Toll-like receptors (TLR) are one of the major receptors of innate immunity and respond directly to a wide variety of exogenous DAMPs and PAMPs. Cannabinoids are generally suppressive of TLR signaling albeit there are many exceptions to this (141). Inflammatory signaling can either stimulate or inhibit ECS signaling via CB1R and CB2R signaling or by changing the levels of activity of eCB metabolic enzymes (141).

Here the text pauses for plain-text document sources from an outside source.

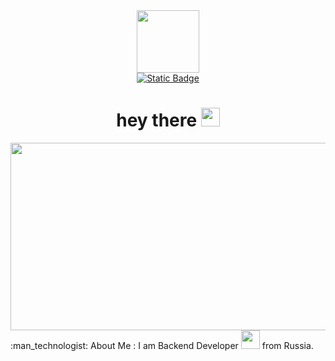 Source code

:<div id="header" align="center">
  <img src="https://media.giphy.com/media/M9gbBd9nbDrOTu1Mqx/giphy.gif" width="100"/>
  <div id="badges">
  <a href="https://t.me/Dmitrii_Kulik">
    <img alt="Static Badge" src="https://img.shields.io/badge/Telegram-black">
  </a>
</div>
<img src="https://komarev.com/ghpvc/?username=Kulik129&style=flat-square&color=blue" alt=""/>
<h1>
  hey there
  <img src="https://media.giphy.com/media/hvRJCLFzcasrR4ia7z/giphy.gif" width="30px"/>
</h1>
  <div align="center">
  <img src="https://media.giphy.com/media/dWesBcTLavkZuG35MI/giphy.gif" width="600" height="300"/>
</div>
</div>
 :man_technologist: About Me :
 I am Backend Developer <img src="https://media.giphy.com/media/WUlplcMpOCEmTGBtBW/giphy.gif" width="30"> from Russia.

When THC was administered to homogenized cultures of rat telencephalic brain it was metabolized by mixed cultures of glia along with neurons (142). GABAergic neurons were most sensitive to a single application of 1 μM THC. After repeated applications of 1–2 μM THC markers of GABAergic, cholinergic and astrocytic damage were greatly elevated (142). IL-6 release was also elevated 4-fold after a single application of THC documenting important pro-inflammatory activity for this major cannabinoid (142).

Many other immune actions of cannabinoids are described which have been reviewed (143–156). Both immunosuppressive (143–145, 157, 158) and immunostimulatory (142, 159–161) actions have been described. Cannabidiol appears to be mainly immunosuppressive in its actions (156, 162). CB1R activation is often immunostimulatory (159–161). CB2R activation is frequently immunosuppressive (152, 163–165).

The immunosuppressive activities of cannabinoids are of clinical interest and importance. The immunosuppressive activities of cannabinoids have been shown to be relevant to different human disorders where heightened immune reactivity is problematic and complicate situations where immune compromise may be cause for concern. Experimental studies have explored the application of cannabidiol to skin graft rejection (166), to protect against the dietary and immune dysregulation induced by a high-fat diet (167), to protect against hypothalamic microgliosis and astrogliosis induced by a high-fat diet (168), to protect against experimentally induced oral mucositis induced by chemotherapy (169), to modulate TLR4 co-receptor signaling and thereby improve morphine mediated analgesia (170), and potentially as an adjunctive application in COVID-19-related cytokine storm (171). Contrariwise, cannabinoids have been found to exacerbate experimental sepsis (172) and to suppress anti-tumor immune responses by inhibiting T-cell Jak/Stat signaling (173).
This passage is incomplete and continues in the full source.